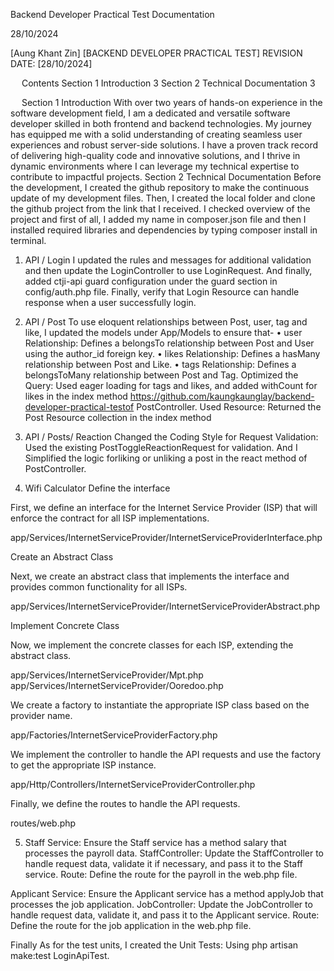 

Backend Developer Practical Test
Documentation

28/10/2024
 
 

 
[Aung Khant Zin]
[BACKEND DEVELOPER PRACTICAL TEST]
REVISION DATE: [28/10/2024]

 
Contents
Section 1   Introduction	3
Section 2   Technical Documentation	3

 
Section 1   Introduction 
	With over two years of hands-on experience in the software development field, I am a dedicated and versatile software developer skilled in both frontend and backend technologies. My journey has equipped me with a solid understanding of creating seamless user experiences and robust server-side solutions. I have a proven track record of delivering high-quality code and innovative solutions, and I thrive in dynamic environments where I can leverage my technical expertise to contribute to impactful projects. 
Section 2   Technical Documentation
	Before the development, I created the github repository to make the continuous update of my development files. Then, I created the local folder and clone the github project from the link that I received. I checked overview of the project and first of all, I added my name in composer.json file and then I installed required libraries and dependencies by typing composer install in terminal. 
1.	API / Login
I updated the rules and messages for additional validation and then update the LoginController to use LoginRequest. And finally, added ctji-api guard configuration under the guard section in config/auth.php file. Finally, verify that Login Resource can handle response when a user successfully login.
2.	API / Post
To use eloquent relationships between Post, user, tag and like, I updated the models under App/Models to ensure that- 
•	user Relationship: Defines a belongsTo relationship between Post and User using the author_id foreign key.
•	likes Relationship: Defines a hasMany relationship between Post and Like.
•	tags Relationship: Defines a belongsToMany relationship between Post and Tag.
Optimized the Query:  Used eager loading for tags and likes, and added withCount for likes in the index method https://github.com/kaungkaunglay/backend-developer-practical-testof PostController.
Used Resource: Returned the Post Resource collection in the index method






3.	API / Posts/ Reaction
Changed the Coding Style for Request Validation: Used the existing PostToggleReactionRequest for validation. And I Simplified the logic forliking or unliking a post in the react method of PostController.
4.	Wifi Calculator
Define the interface

First, we define an interface for the Internet Service Provider (ISP) that will enforce the contract for all ISP implementations.

app/Services/InternetServiceProvider/InternetServiceProviderInterface.php


Create an Abstract Class

Next, we create an abstract class that implements the interface and provides common functionality for all ISPs.

app/Services/InternetServiceProvider/InternetServiceProviderAbstract.php

Implement Concrete Class 

Now, we implement the concrete classes for each ISP, extending the abstract class.

app/Services/InternetServiceProvider/Mpt.php
app/Services/InternetServiceProvider/Ooredoo.php

We create a factory to instantiate the appropriate ISP class based on the provider name.

app/Factories/InternetServiceProviderFactory.php

We implement the controller to handle the API requests and use the factory to get the appropriate ISP instance.

app/Http/Controllers/InternetServiceProviderController.php

Finally, we define the routes to handle the API requests.

routes/web.php


5.	Staff Service: Ensure the Staff service has a method salary that processes the payroll data.
StaffController: Update the StaffController to handle request data, validate it if necessary, and pass it to the Staff service.
Route: Define the route for the payroll in the web.php file.

Applicant Service: Ensure the Applicant service has a method applyJob that processes the job application.
JobController: Update the JobController to handle request data, validate it, and pass it to the Applicant service.
Route: Define the route for the job application in the web.php file.

Finally As for the test units, I created the Unit Tests: Using php artisan make:test LoginApiTest.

_____

# [Task]
Identify the lines of the entries containing the string "file". Copy each such line.

# [Exercise output]
	Before the development, I created the github repository to make the continuous update of my development files. Then, I created the local folder and clone the github project from the link that I received. I checked overview of the project and first of all, I added my name in composer.json file and then I installed required libraries and dependencies by typing composer install in terminal. 
I updated the rules and messages for additional validation and then update the LoginController to use LoginRequest. And finally, added ctji-api guard configuration under the guard section in config/auth.php file. Finally, verify that Login Resource can handle response when a user successfully login.
Route: Define the route for the payroll in the web.php file.
Route: Define the route for the job application in the web.php file.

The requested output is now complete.